The sole tarmac delay exceeding three hours involved a United Airlines flight departing the San Juan airport on Aug. 5 that was diverted. There were only eight total tarmac delays of more than three hours from May through August this year, compared to 529 during the same four-month period of 2009.
BFD. So now you get off quicker but your ticket cost a cnote more. The regs haven't solved one problem without additional cost. Pay up sucker.
So, I gather you would prefer to pay a cnote more for premium economy versus a cnote for taking off quicker.

To me, this is a perfect example of degrading a commodity product to the point where it literally and figuratively pains the customer, so that you can then charge him a cnote to get back into his original seat. Is that your definition of free-market capitalism at its best? If so, I vote for an alternative, as your form of capitalism sucks.
Never paid for a fist class ticket in my life.

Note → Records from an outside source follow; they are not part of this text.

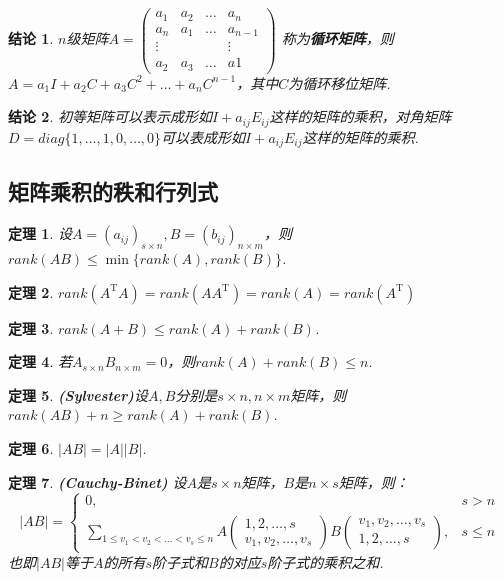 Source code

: \documentclass[UTF8]{article}
\newtheorem{thrm}{定理}[subsection]
\newtheorem{ccl}{结论}[subsection]
\begin{document}
\begin{ccl}
  $n$级矩阵$A=\begin{pmatrix} a_1 & a_2 & \ldots & a_n \\ a_n & a_1 & \ldots & a_{n-1} \\ \vdots & & & \vdots \\ a_2 & a_3 & \ldots &a1 \end{pmatrix}$
  称为\textbf{循环矩阵}，则$A=a_1I+a_2C+a_3C^2+\ldots+a_nC^{n-1}$，其中$C$为循环移位矩阵.
\end{ccl}
\begin{ccl}
  初等矩阵可以表示成形如$I+a_{ij}E_{ij}$这样的矩阵的乘积，对角矩阵$D=diag\{1,\ldots,1,0,\ldots,0\}$可以表成形如$I+a_{ij}E_{ij}$这样的矩阵的乘积.
\end{ccl}

\subsection{矩阵乘积的秩和行列式}
\begin{thrm}
  设$A=(a_{ij})_{s\times n},B=(b_{ij})_{n\times m}$，则$rank(AB)\le \min \{rank(A),rank(B)\}$.
\end{thrm}
\begin{thrm}
  $rank(A^\mathrm{T}A)=rank(AA^\mathrm{T})=rank(A)=rank(A^\mathrm{T})$
\end{thrm}
\begin{thrm}
  $rank(A+B)\le rank(A)+rank(B)$.
\end{thrm}
\begin{thrm}
  若$A_{s\times n}B_{n\times m}=0$，则$rank(A)+rank(B)\le n$.
\end{thrm}
\begin{thrm}
  \textbf{(Sylvester)}设$A,B$分别是$s\times n,n\times m$矩阵，则$rank(AB)+n\ge rank(A)+rank(B)$.
\end{thrm}
\begin{thrm}
  $|AB|=|A||B|$.
\end{thrm}
\begin{thrm}
  \textbf{(Cauchy-Binet) }设$A$是$s\times n$矩阵，$B$是$n\times s$矩阵，则：
  \[
  |AB|=
  \begin{cases}
    0,&s>n\\
    \sum\limits_{1\le v_1<v_2<\ldots<v_s\le n}A\begin{pmatrix}1,2,\ldots,s\\v_1,v_2,\ldots,v_s \end{pmatrix}
    B\begin{pmatrix}v_1,v_2,\ldots,v_s\\1,2,\ldots,s \end{pmatrix},&s\le n
  \end{cases}
  \]
  也即$|AB|$等于$A$的所有$s$阶子式和$B$的对应$s$阶子式的乘积之和.
\end{thrm}
\end{document}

Airlines are now mass transit and as long as the masses keep buying the cheap seats because of price it's not gonna change. We do have a choice of airlines and seats though so I don't see the problem.

Choice? Choice? What is this "choice" you speak of? The only choice you seem to have these days is what color the too small seat will be, from a selection of two, maybe three carriers. And in most cases the seat pitch and legroom is within an inch of each other. That's not choice.
I hear the seats are bigger in first class.